### EXERCISE PROMPT
The required answer is every line of the data containing the word "footnote".

Stored data entries:
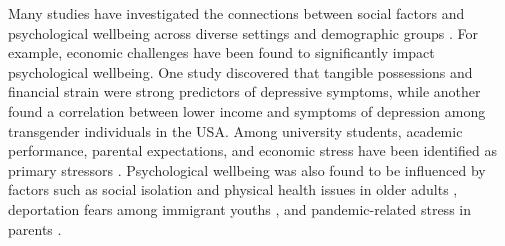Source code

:Many studies have investigated the connections between social factors and psychological wellbeing across diverse settings and demographic groups \cite{brydsten2018health, lecerof2015does, han2015social, reibling2017depressed, li2022suffered, groot2022impact, de2017gender, frik2023model, oguamanam2023intersectional, murnane2018personal, jung2023enjoy}. For example, economic challenges have been found to significantly impact psychological wellbeing. One study \cite{guan2022financial} discovered that tangible possessions and financial strain were strong predictors of depressive symptoms, while another \cite{katz2017self} found a correlation between lower income and symptoms of depression among transgender individuals in the USA. Among university students, academic performance, parental expectations, and economic stress have been identified as primary stressors \cite{de2016relationship, bruffaerts2018mental, lattie2020designing}. Psychological wellbeing was also found to be influenced by factors such as social isolation and physical health issues in older adults \cite{carod2017social, mccrone2008paying}, deportation fears among immigrant youths \cite{tachtler2021unaccompanied, tachtler2020supporting}, and pandemic-related stress in parents \cite{li2022suffered}.



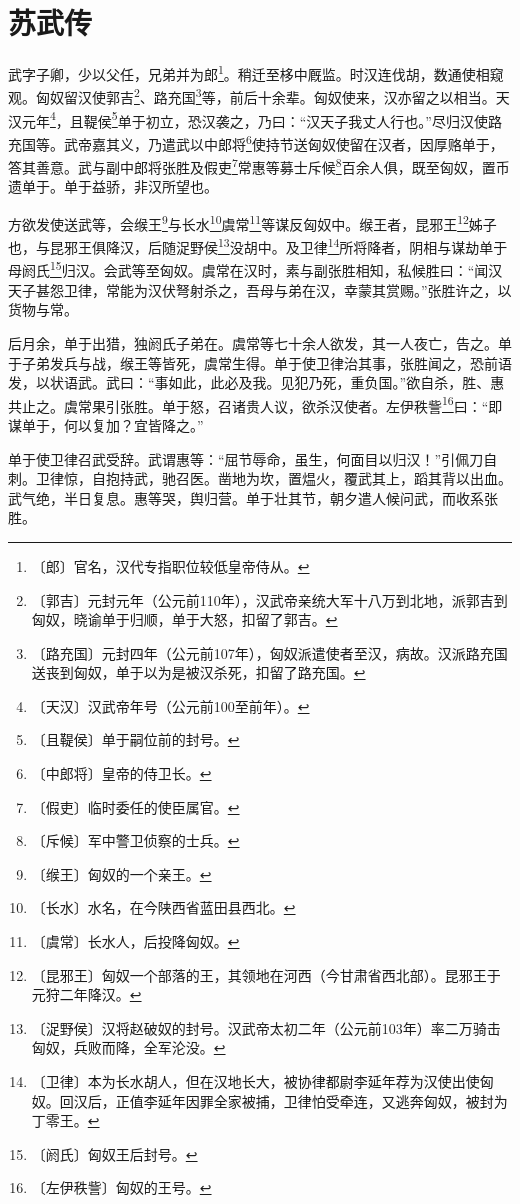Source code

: \documentclass[12pt,UTF-8,openany]{ctexbook}
\begin{document}
\chapter{苏武传}

\begin{normalsize}
    
    武字子卿，少以父任，兄弟并为郎\footnote{〔郎〕官名，汉代专指职位较低皇帝侍从。}。稍迁至栘中厩监。时汉连伐胡，数通使相窥观。匈奴留汉使郭吉\footnote{〔郭吉〕元封元年（公元前110年），汉武帝亲统大军十八万到北地，派郭吉到匈奴，晓谕单于归顺，单于大怒，扣留了郭吉。}、路充国\footnote{〔路充国〕元封四年（公元前107年），匈奴派遣使者至汉，病故。汉派路充国送丧到匈奴，单于以为是被汉杀死，扣留了路充国。}等，前后十余辈。匈奴使来，汉亦留之以相当。天汉元年\footnote{〔天汉〕汉武帝年号（公元前100至前年）。}，且鞮侯\footnote{〔且鞮侯〕单于嗣位前的封号。}单于初立，恐汉袭之，乃曰：“汉天子我丈人行也。”尽归汉使路充国等。武帝嘉其义，乃遣武以中郎将\footnote{〔中郎将〕皇帝的侍卫长。}使持节送匈奴使留在汉者，因厚赂单于，答其善意。武与副中郎将张胜及假吏\footnote{〔假吏〕临时委任的使臣属官。}常惠等募士斥候\footnote{〔斥候〕军中警卫侦察的士兵。}百余人俱，既至匈奴，置币遗单于。单于益骄，非汉所望也。
    
    方欲发使送武等，会缑王\footnote{〔缑王〕匈奴的一个亲王。}与长水\footnote{〔长水〕水名，在今陕西省蓝田县西北。}虞常\footnote{〔虞常〕长水人，后投降匈奴。}等谋反匈奴中。缑王者，昆邪王\footnote{〔昆邪王〕匈奴一个部落的王，其领地在河西（今甘肃省西北部）。昆邪王于元狩二年降汉。}姊子也，与昆邪王俱降汉，后随浞野侯\footnote{〔浞野侯〕汉将赵破奴的封号。汉武帝太初二年（公元前103年）率二万骑击匈奴，兵败而降，全军沦没。}没胡中。及卫律\footnote{〔卫律〕本为长水胡人，但在汉地长大，被协律都尉李延年荐为汉使出使匈奴。回汉后，正值李延年因罪全家被捕，卫律怕受牵连，又逃奔匈奴，被封为丁零王。}所将降者，阴相与谋劫单于母阏氏\footnote{〔阏氏〕匈奴王后封号。}归汉。会武等至匈奴。虞常在汉时，素与副张胜相知，私候胜曰：“闻汉天子甚怨卫律，常能为汉伏弩射杀之，吾母与弟在汉，幸蒙其赏赐。”张胜许之，以货物与常。
    
    后月余，单于出猎，独阏氏子弟在。虞常等七十余人欲发，其一人夜亡，告之。单于子弟发兵与战，缑王等皆死，虞常生得。单于使卫律治其事，张胜闻之，恐前语发，以状语武。武曰：“事如此，此必及我。见犯乃死，重负国。”欲自杀，胜、惠共止之。虞常果引张胜。单于怒，召诸贵人议，欲杀汉使者。左伊秩訾\footnote{〔左伊秩訾〕匈奴的王号。}曰：“即谋单于，何以复加？宜皆降之。”
    
    单于使卫律召武受辞。武谓惠等：“屈节辱命，虽生，何面目以归汉！”引佩刀自刺。卫律惊，自抱持武，驰召医。凿地为坎，置煴火，覆武其上，蹈其背以出血。武气绝，半日复息。惠等哭，舆归营。单于壮其节，朝夕遣人候问武，而收系张胜。
    

\end{normalsize}
\end{document}
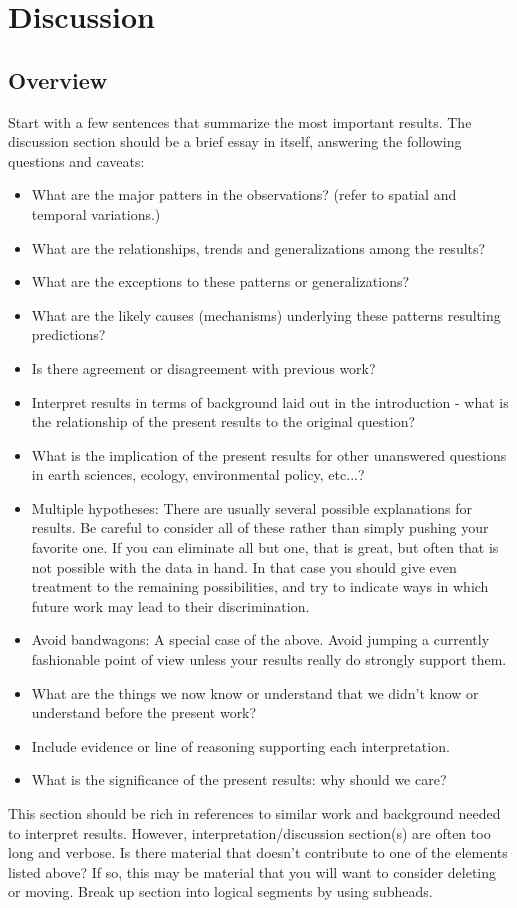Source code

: \chapter{Discussion}
\section{Overview}
Start with a few sentences that summarize the most important results. The discussion section should be a brief essay in itself, answering the following questions and caveats:
\begin{itemize}
  \item What are the major patters in the observations? (refer to spatial and temporal variations.)
  \item What are the relationships, trends and generalizations among the results?
  \item What are the exceptions to these patterns or generalizations?
  \item What are the likely causes (mechanisms) underlying these patterns resulting predictions?
  \item Is there agreement or disagreement with previous work?
  \item Interpret results in terms of background laid out in the introduction - what is the relationship of the present results to the original question?
  \item What is the implication of the present results for other unanswered questions in earth sciences, ecology, environmental policy, etc...?
  \item Multiple hypotheses: There are usually several possible explanations for results. Be careful to consider all of these rather than simply pushing your favorite one. If you can eliminate all but one, that is great, but often that is not possible with the data in hand. In that case you should give even treatment to the remaining possibilities, and try to indicate ways in which future work may lead to their discrimination.
  \item Avoid bandwagons: A special case of the above. Avoid jumping a currently fashionable point of view unless your results really do strongly support them.
  \item What are the things we now know or understand that we didn't know or understand before the present work?
  \item Include evidence or line of reasoning supporting each interpretation.
  \item What is the significance of the present results: why should we care?
\end{itemize}
This section should be rich in references to similar work and background needed to interpret results. However, interpretation/discussion section(s) are often too long and verbose. Is there material that doesn't contribute to one of the elements listed above? If so, this may be material that you will want to consider deleting or moving. Break up section into logical segments by using subheads.





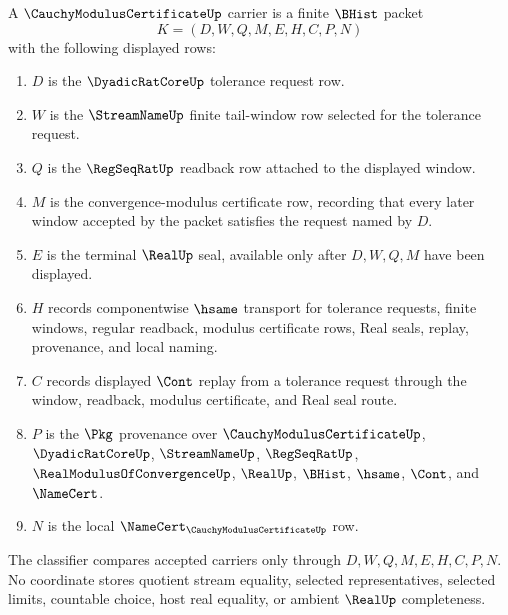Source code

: \begin{definition}
\label{def:cauchy-modulus-certificate-carrier}
A $\CauchyModulusCertificateUp$ carrier is a finite $\BHist$ packet
$$
K=(D,W,Q,M,E,H,C,P,N)
$$
with the following displayed rows:
\begin{enumerate}
\item $D$ is the $\DyadicRatCoreUp$ tolerance request row.
\item $W$ is the $\StreamNameUp$ finite tail-window row selected for the tolerance request.
\item $Q$ is the $\RegSeqRatUp$ readback row attached to the displayed window.
\item $M$ is the convergence-modulus certificate row, recording that every later window accepted by the packet satisfies the request named by $D$.
\item $E$ is the terminal $\RealUp$ seal, available only after $D,W,Q,M$ have been displayed.
\item $H$ records componentwise $\hsame$ transport for tolerance requests, finite windows, regular readback, modulus certificate rows, Real seals, replay, provenance, and local naming.
\item $C$ records displayed $\Cont$ replay from a tolerance request through the window, readback, modulus certificate, and Real seal route.
\item $P$ is the $\Pkg$ provenance over $\CauchyModulusCertificateUp$, $\DyadicRatCoreUp$, $\StreamNameUp$, $\RegSeqRatUp$, $\RealModulusOfConvergenceUp$, $\RealUp$, $\BHist$, $\hsame$, $\Cont$, and $\NameCert$.
\item $N$ is the local $\NameCert_{\CauchyModulusCertificateUp}$ row.
\end{enumerate}
The classifier compares accepted carriers only through $D,W,Q,M,E,H,C,P,N$. No coordinate stores quotient stream equality, selected representatives, selected limits, countable choice, host real equality, or ambient $\RealUp$ completeness.
\end{definition}

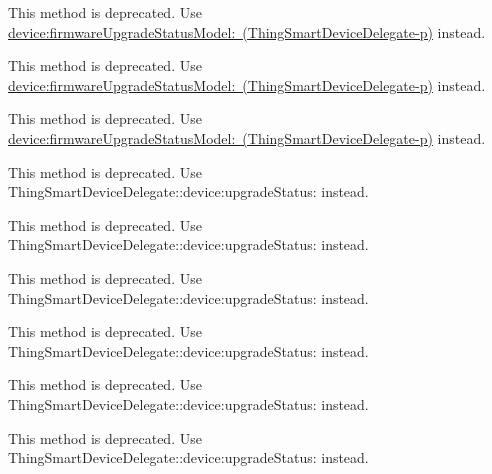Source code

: \begin{DoxyRefList}
\label{deprecated__deprecated000139}%
%
This method is deprecated. Use \mbox{\hyperlink{protocol_thing_smart_device_delegate-p_a7e5c951797795775b302cf8ac688bceb}{device\+:firmware\+Upgrade\+Status\+Model\+: (\+Thing\+Smart\+Device\+Delegate-\/p)}} instead. 

\label{deprecated__deprecated000133}%
%
This method is deprecated. Use \mbox{\hyperlink{protocol_thing_smart_device_delegate-p_a7e5c951797795775b302cf8ac688bceb}{device\+:firmware\+Upgrade\+Status\+Model\+: (\+Thing\+Smart\+Device\+Delegate-\/p)}} instead. 

\label{deprecated__deprecated000151}%
%
This method is deprecated. Use \mbox{\hyperlink{protocol_thing_smart_device_delegate-p_a7e5c951797795775b302cf8ac688bceb}{device\+:firmware\+Upgrade\+Status\+Model\+: (\+Thing\+Smart\+Device\+Delegate-\/p)}} instead.  
\item[Member \mbox{\hyperlink{protocol_thing_smart_device_delegate-p_ad08583d6ecc97bab88acaf2063243de1}{\mbox{[}Thing\+Smart\+Device\+Delegate-\/p device\+Firmware\+Upgrade\+Failure\+:type\+:\mbox{]}}} ]\label{deprecated__deprecated000135}%
%
This method is deprecated. Use Thing\+Smart\+Device\+Delegate\+::device\+:upgrade\+Status\+: instead. 

\label{deprecated__deprecated000153}%
%
This method is deprecated. Use Thing\+Smart\+Device\+Delegate\+::device\+:upgrade\+Status\+: instead. 

\label{deprecated__deprecated000141}%
%
This method is deprecated. Use Thing\+Smart\+Device\+Delegate\+::device\+:upgrade\+Status\+: instead. 

\label{deprecated__deprecated000147}%
%
This method is deprecated. Use Thing\+Smart\+Device\+Delegate\+::device\+:upgrade\+Status\+: instead.  
\item[Member \mbox{\hyperlink{protocol_thing_smart_device_delegate-p_ad3f43dad293f5a54d79f51509d46b7ba}{\mbox{[}Thing\+Smart\+Device\+Delegate-\/p device\+Firmware\+Upgrade\+Success\+:type\+:\mbox{]}}} ]\label{deprecated__deprecated000146}%
%
This method is deprecated. Use Thing\+Smart\+Device\+Delegate\+::device\+:upgrade\+Status\+: instead. 

\label{deprecated__deprecated000134}%
%
This method is deprecated. Use Thing\+Smart\+Device\+Delegate\+::device\+:upgrade\+Status\+: instead. 


\end{DoxyRefList}
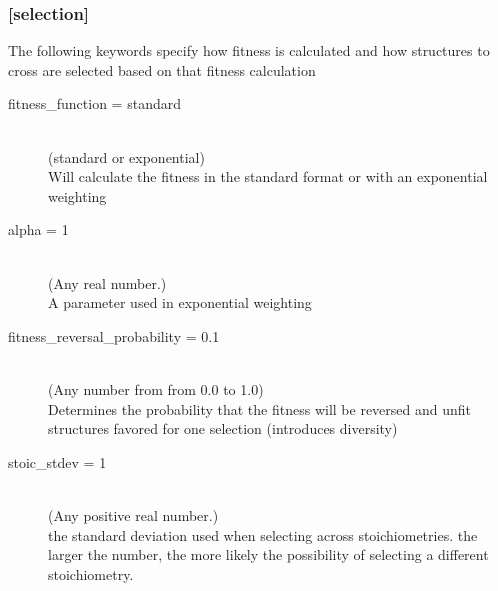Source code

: \subsubsection{[selection]}
		The following keywords specify how fitness is calculated and how structures to cross are selected based on that fitness calculation
\begin{description}		
		\item[fitness\_function = standard]~\\
			(standard or exponential)\\
			Will calculate the fitness in the standard format or with an exponential weighting
		\item[alpha = 1]~\\
			(Any real number.)\\
			A parameter used in exponential weighting
		\item[fitness\_reversal\_probability = 0.1]~\\
			(Any number from from 0.0 to 1.0)\\
			Determines the probability that the fitness will be reversed and unfit structures favored for one selection (introduces diversity)
		\item[stoic\_stdev = 1]~\\
			(Any positive real number.)\\
			the standard deviation used when selecting across stoichiometries. the larger the number, the more likely the possibility of selecting a different stoichiometry.
\end{description}

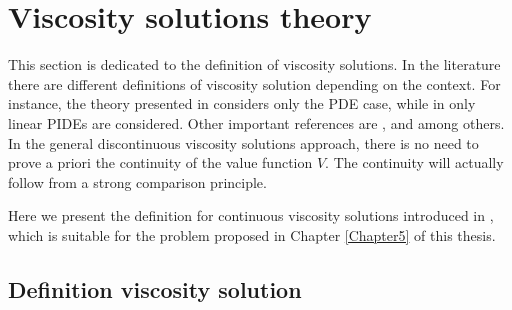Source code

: \section{Viscosity solutions theory}\label{viscosity_solution_section}

This section is dedicated to the definition of viscosity solutions.
In the literature there are different definitions of viscosity solution depending on the context. 
For instance, the theory presented in \cite{Pham} considers only the PDE case, while in \cite{Cont}
only linear PIDEs are considered. 
Other important references are \cite{FlemingSoner}, \cite{Ph98} and \cite{BaIm08} among others.
In the general discontinuous viscosity solutions approach, there is no
need to prove a priori the continuity of the value function $V$. The continuity will actually follow from
a strong comparison principle. 

\noindent
Here we present the definition for continuous viscosity solutions introduced in \cite{Kab16}, which is suitable for the problem proposed in Chapter \ref{Chapter5} of this thesis.





\subsection{Definition viscosity solution}



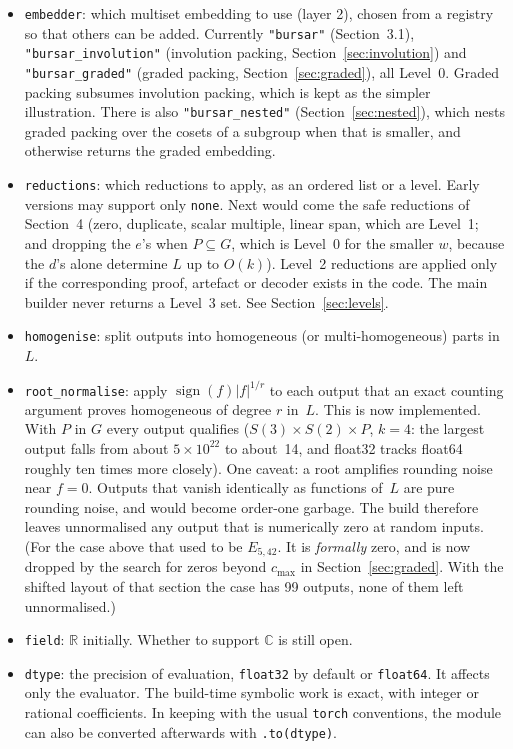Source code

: \documentclass[11pt]{article}
\theoremstyle{definition}
\theoremstyle{remark}
\begin{document}
\begin{itemize}
  \item \texttt{embedder}: which multiset embedding to use (layer 2), chosen
    from a registry so that others can be added. Currently
    \texttt{"bursar"} (Section~3.1), \texttt{"bursar\_involution"} (involution
    packing, Section~\ref{sec:involution}) and \texttt{"bursar\_graded"} (graded
    packing, Section~\ref{sec:graded}), all Level~0. Graded packing subsumes
    involution packing, which is kept as the simpler illustration. There is also
    \texttt{"bursar\_nested"} (Section~\ref{sec:nested}), which nests graded
    packing over the cosets of a subgroup when that is smaller, and otherwise
    returns the graded embedding.
  \item \texttt{reductions}: which reductions to apply, as an ordered list or
    a level. Early versions may support only \texttt{none}. Next would come
    the safe reductions of Section~4 (zero, duplicate, scalar multiple, linear
    span, which are Level~1; and dropping the $e$'s when $P \subseteq G$,
    which is Level~0 for the smaller $w$, because the $d$'s alone determine $L$
    up to $O(k)$).
    Level~2 reductions are applied only if the corresponding proof, artefact or
    decoder exists in the code. The main builder never returns a Level~3 set.
    See Section~\ref{sec:levels}.
  \item \texttt{homogenise}: split outputs into homogeneous (or
    multi-homogeneous) parts in $L$.
  \item \texttt{root\_normalise}: apply $\operatorname{sign}(f)|f|^{1/r}$ to
    each output that an exact counting argument proves homogeneous of degree
    $r$ in~$L$. This is now implemented. With $P$ in $G$ every output qualifies
    ($S(3)\times S(2)\times P$, $k = 4$: the largest output falls from about
    $5 \times 10^{22}$ to about~14, and float32 tracks float64 roughly ten times
    more closely). One caveat: a root amplifies rounding noise near $f = 0$.
    Outputs that vanish identically as functions of~$L$ are pure rounding noise,
    and would become order-one garbage. The build therefore leaves unnormalised
    any output that is numerically zero at random inputs. (For the case above
    that used to be $E_{5,42}$. It is \emph{formally} zero, and is now dropped
    by the search for zeros beyond $c_{\max}$ in Section~\ref{sec:graded}.
    With the shifted layout of that section the case has 99 outputs, none of
    them left unnormalised.)
  \item \texttt{field}: $\mathbb{R}$ initially. Whether to support
    $\mathbb{C}$ is still open.
  \item \texttt{dtype}: the precision of evaluation, \texttt{float32} by
    default or \texttt{float64}. It affects only the evaluator. The build-time
    symbolic work is exact, with integer or rational coefficients. In keeping
    with the usual \texttt{torch} conventions, the module can also be
    converted afterwards with \texttt{.to(dtype)}.
\end{itemize}
\end{document}
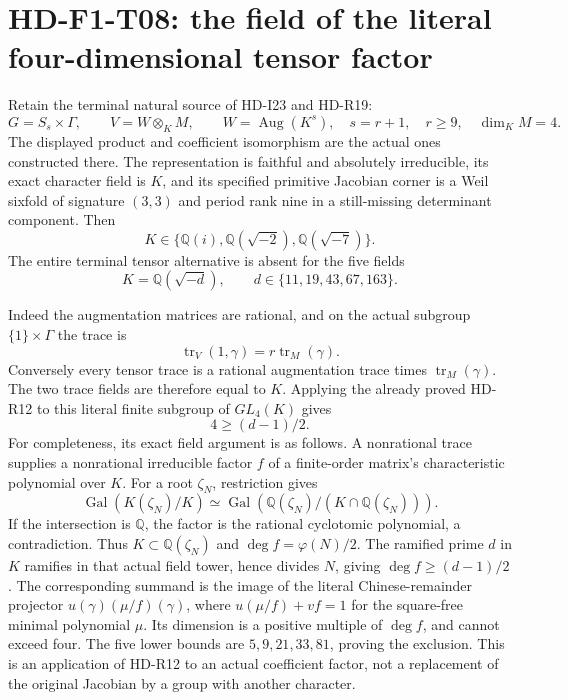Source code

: \section{HD-F1-T08: the field of the literal four-dimensional tensor factor}
\label{sec:f1-terminal-tensor-field}

Retain the terminal natural source of HD-I23 and HD-R19:
\[
 G=S_s\times\Gamma,\qquad
 V=W\otimes_K M,\qquad W=\operatorname{Aug}(K^s),\quad
 s=r+1,\quad r\ge9,\quad\dim_K M=4.
 \tag{F1T8.1}
\]
The displayed product and coefficient isomorphism are the actual
ones constructed there. The representation is faithful and absolutely
irreducible, its exact character field is \(K\), and its specified
primitive Jacobian corner is a Weil sixfold of signature \((3,3)\)
and period rank nine in a still-missing determinant component.
Then
\[
                  K\in\{\mathbb Q(i),\mathbb Q(\sqrt{-2}),
                                     \mathbb Q(\sqrt{-7})\}.
 \tag{F1T8.2}
\]
The entire terminal tensor alternative is absent for the five fields
\[
 K=\mathbb Q(\sqrt{-d}),\qquad d\in\{11,19,43,67,163\}.
\]

Indeed the augmentation matrices are rational, and on the actual
subgroup \(\{1\}\times\Gamma\) the trace is
\[
          \operatorname{tr}_V(1,\gamma)=r\operatorname{tr}_M(\gamma).
 \tag{F1T8.3}
\]
Conversely every tensor trace is a rational augmentation trace
times \(\operatorname{tr}_M(\gamma)\). The two trace fields are
therefore equal to \(K\). Applying the already proved HD-R12 to
this literal finite subgroup of \(GL_4(K)\) gives
\[
             4\ge (d-1)/2.
 \tag{F1T8.4}
\]
For completeness, its exact field argument is as follows. A
nonrational trace supplies a nonrational irreducible factor \(f\)
of a finite-order matrix's characteristic polynomial over \(K\).
For a root \(\zeta_N\), restriction gives
\[
 \operatorname{Gal}(K(\zeta_N)/K)
   \simeq\operatorname{Gal}(\mathbb Q(\zeta_N)/
                              (K\cap\mathbb Q(\zeta_N))).
\]
If the intersection is \(\mathbb Q\), the factor is the rational
cyclotomic polynomial, a contradiction. Thus
\(K\subset\mathbb Q(\zeta_N)\) and \(\deg f=\varphi(N)/2\).
The ramified prime \(d\) in \(K\) ramifies in that actual field
tower, hence divides \(N\), giving \(\deg f\ge(d-1)/2\).
The corresponding summand is the image of the literal
Chinese-remainder projector \(u(\gamma)(\mu/f)(\gamma)\),
where \(u(\mu/f)+vf=1\) for the square-free minimal polynomial
\(\mu\). Its dimension is a positive multiple of \(\deg f\),
and cannot exceed four. The five lower bounds are
\(5,9,21,33,81\), proving the exclusion. This is an application
of HD-R12 to an actual coefficient factor, not a replacement
of the original Jacobian by a group with another character.

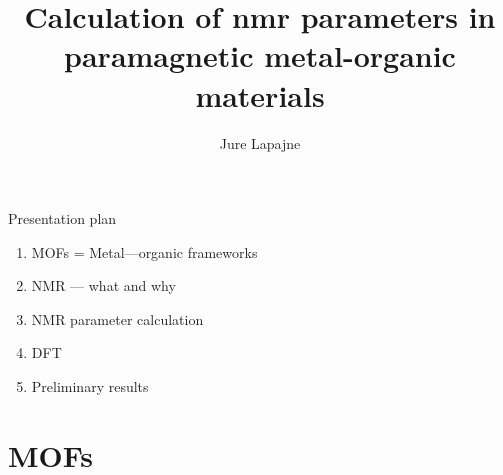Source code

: \documentclass[slovene, usenames,dvipsnames]{beamer}
\author{Jure Lapajne}
\title{Calculation of nmr parameters in paramagnetic metal-organic materials}
\begin{document}
\titlepage

\begin{frame}{Presentation plan}
  \begin{enumerate}
  \item MOFs = Metal---organic frameworks \pause
  \item NMR --- what and why \pause
  \item NMR parameter calculation \pause
  \item DFT \pause
  \item Preliminary results
  \end{enumerate}
\end{frame}

\section{MOFs}
\end{document}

### OUTPUT
    武字子卿，少以父任，兄弟并为郎\footnote{〔郎〕官名，汉代专指职位较低皇帝侍从。}。稍迁至栘中厩监。时汉连伐胡，数通使相窥观。匈奴留汉使郭吉\footnote{〔郭吉〕元封元年（公元前110年），汉武帝亲统大军十八万到北地，派郭吉到匈奴，晓谕单于归顺，单于大怒，扣留了郭吉。}、路充国\footnote{〔路充国〕元封四年（公元前107年），匈奴派遣使者至汉，病故。汉派路充国送丧到匈奴，单于以为是被汉杀死，扣留了路充国。}等，前后十余辈。匈奴使来，汉亦留之以相当。天汉元年\footnote{〔天汉〕汉武帝年号（公元前100至前年）。}，且鞮侯\footnote{〔且鞮侯〕单于嗣位前的封号。}单于初立，恐汉袭之，乃曰：“汉天子我丈人行也。”尽归汉使路充国等。武帝嘉其义，乃遣武以中郎将\footnote{〔中郎将〕皇帝的侍卫长。}使持节送匈奴使留在汉者，因厚赂单于，答其善意。武与副中郎将张胜及假吏\footnote{〔假吏〕临时委任的使臣属官。}常惠等募士斥候\footnote{〔斥候〕军中警卫侦察的士兵。}百余人俱，既至匈奴，置币遗单于。单于益骄，非汉所望也。
    方欲发使送武等，会缑王\footnote{〔缑王〕匈奴的一个亲王。}与长水\footnote{〔长水〕水名，在今陕西省蓝田县西北。}虞常\footnote{〔虞常〕长水人，后投降匈奴。}等谋反匈奴中。缑王者，昆邪王\footnote{〔昆邪王〕匈奴一个部落的王，其领地在河西（今甘肃省西北部）。昆邪王于元狩二年降汉。}姊子也，与昆邪王俱降汉，后随浞野侯\footnote{〔浞野侯〕汉将赵破奴的封号。汉武帝太初二年（公元前103年）率二万骑击匈奴，兵败而降，全军沦没。}没胡中。及卫律\footnote{〔卫律〕本为长水胡人，但在汉地长大，被协律都尉李延年荐为汉使出使匈奴。回汉后，正值李延年因罪全家被捕，卫律怕受牵连，又逃奔匈奴，被封为丁零王。}所将降者，阴相与谋劫单于母阏氏\footnote{〔阏氏〕匈奴王后封号。}归汉。会武等至匈奴。虞常在汉时，素与副张胜相知，私候胜曰：“闻汉天子甚怨卫律，常能为汉伏弩射杀之，吾母与弟在汉，幸蒙其赏赐。”张胜许之，以货物与常。
    后月余，单于出猎，独阏氏子弟在。虞常等七十余人欲发，其一人夜亡，告之。单于子弟发兵与战，缑王等皆死，虞常生得。单于使卫律治其事，张胜闻之，恐前语发，以状语武。武曰：“事如此，此必及我。见犯乃死，重负国。”欲自杀，胜、惠共止之。虞常果引张胜。单于怒，召诸贵人议，欲杀汉使者。左伊秩訾\footnote{〔左伊秩訾〕匈奴的王号。}曰：“即谋单于，何以复加？宜皆降之。”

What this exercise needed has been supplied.